What you should do: Show every line of the records below that contains the word "任何时候".

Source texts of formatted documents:

:::::

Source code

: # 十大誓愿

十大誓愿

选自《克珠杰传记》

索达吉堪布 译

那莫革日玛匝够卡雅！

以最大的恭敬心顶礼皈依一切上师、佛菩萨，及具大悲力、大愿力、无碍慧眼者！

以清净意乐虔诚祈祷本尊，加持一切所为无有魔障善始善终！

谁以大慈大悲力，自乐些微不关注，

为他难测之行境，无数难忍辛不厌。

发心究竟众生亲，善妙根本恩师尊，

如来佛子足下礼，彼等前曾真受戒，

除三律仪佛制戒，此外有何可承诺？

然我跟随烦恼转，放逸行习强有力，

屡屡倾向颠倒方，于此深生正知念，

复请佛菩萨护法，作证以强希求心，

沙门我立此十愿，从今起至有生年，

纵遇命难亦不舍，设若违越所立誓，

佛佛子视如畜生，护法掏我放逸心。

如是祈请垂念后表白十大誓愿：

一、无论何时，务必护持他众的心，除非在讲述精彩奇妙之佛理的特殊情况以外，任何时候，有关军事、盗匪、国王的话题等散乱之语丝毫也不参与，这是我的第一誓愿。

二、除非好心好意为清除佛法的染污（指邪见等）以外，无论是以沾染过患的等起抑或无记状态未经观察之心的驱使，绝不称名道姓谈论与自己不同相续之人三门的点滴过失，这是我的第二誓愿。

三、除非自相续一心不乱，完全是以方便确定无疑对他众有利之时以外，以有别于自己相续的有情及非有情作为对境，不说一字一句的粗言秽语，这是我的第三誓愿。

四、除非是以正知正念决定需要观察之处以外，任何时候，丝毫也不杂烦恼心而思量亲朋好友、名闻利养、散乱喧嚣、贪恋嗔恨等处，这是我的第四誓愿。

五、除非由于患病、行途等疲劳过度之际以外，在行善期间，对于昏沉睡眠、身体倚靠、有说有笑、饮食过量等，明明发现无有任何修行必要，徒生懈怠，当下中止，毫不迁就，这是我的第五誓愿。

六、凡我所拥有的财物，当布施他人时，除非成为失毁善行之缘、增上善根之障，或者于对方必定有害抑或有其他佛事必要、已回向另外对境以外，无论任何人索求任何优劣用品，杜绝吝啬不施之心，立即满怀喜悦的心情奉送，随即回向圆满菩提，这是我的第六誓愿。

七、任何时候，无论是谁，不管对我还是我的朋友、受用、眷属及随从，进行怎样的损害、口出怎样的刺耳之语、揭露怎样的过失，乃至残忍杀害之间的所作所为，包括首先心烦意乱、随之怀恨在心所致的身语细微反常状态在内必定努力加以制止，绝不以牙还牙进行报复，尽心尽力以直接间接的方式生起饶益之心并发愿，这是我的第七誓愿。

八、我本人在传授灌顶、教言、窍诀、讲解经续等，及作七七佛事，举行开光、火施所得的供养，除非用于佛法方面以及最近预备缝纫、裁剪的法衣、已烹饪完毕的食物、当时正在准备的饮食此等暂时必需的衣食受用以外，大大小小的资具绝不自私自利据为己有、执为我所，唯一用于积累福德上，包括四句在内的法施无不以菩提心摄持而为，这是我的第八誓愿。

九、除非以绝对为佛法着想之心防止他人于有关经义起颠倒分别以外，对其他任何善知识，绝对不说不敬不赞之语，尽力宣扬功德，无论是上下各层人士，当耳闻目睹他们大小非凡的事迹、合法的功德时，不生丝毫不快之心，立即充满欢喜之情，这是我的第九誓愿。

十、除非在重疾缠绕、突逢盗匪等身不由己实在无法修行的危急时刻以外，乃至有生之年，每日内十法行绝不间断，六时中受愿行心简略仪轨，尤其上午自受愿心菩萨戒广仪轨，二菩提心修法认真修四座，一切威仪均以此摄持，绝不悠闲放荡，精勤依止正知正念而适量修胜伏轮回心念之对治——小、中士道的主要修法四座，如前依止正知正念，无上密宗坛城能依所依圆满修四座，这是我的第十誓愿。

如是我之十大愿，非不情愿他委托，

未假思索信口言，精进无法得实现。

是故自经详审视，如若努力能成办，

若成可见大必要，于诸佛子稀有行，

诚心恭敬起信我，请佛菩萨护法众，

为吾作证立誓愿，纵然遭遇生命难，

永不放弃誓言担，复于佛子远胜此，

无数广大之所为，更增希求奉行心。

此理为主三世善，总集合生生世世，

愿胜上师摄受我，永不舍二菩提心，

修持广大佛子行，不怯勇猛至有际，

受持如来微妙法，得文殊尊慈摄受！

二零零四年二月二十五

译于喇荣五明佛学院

:::::

Written reply:
一、无论何时，务必护持他众的心，除非在讲述精彩奇妙之佛理的特殊情况以外，任何时候，有关军事、盗匪、国王的话题等散乱之语丝毫也不参与，这是我的第一誓愿。
四、除非是以正知正念决定需要观察之处以外，任何时候，丝毫也不杂烦恼心而思量亲朋好友、名闻利养、散乱喧嚣、贪恋嗔恨等处，这是我的第四誓愿。
七、任何时候，无论是谁，不管对我还是我的朋友、受用、眷属及随从，进行怎样的损害、口出怎样的刺耳之语、揭露怎样的过失，乃至残忍杀害之间的所作所为，包括首先心烦意乱、随之怀恨在心所致的身语细微反常状态在内必定努力加以制止，绝不以牙还牙进行报复，尽心尽力以直接间接的方式生起饶益之心并发愿，这是我的第七誓愿。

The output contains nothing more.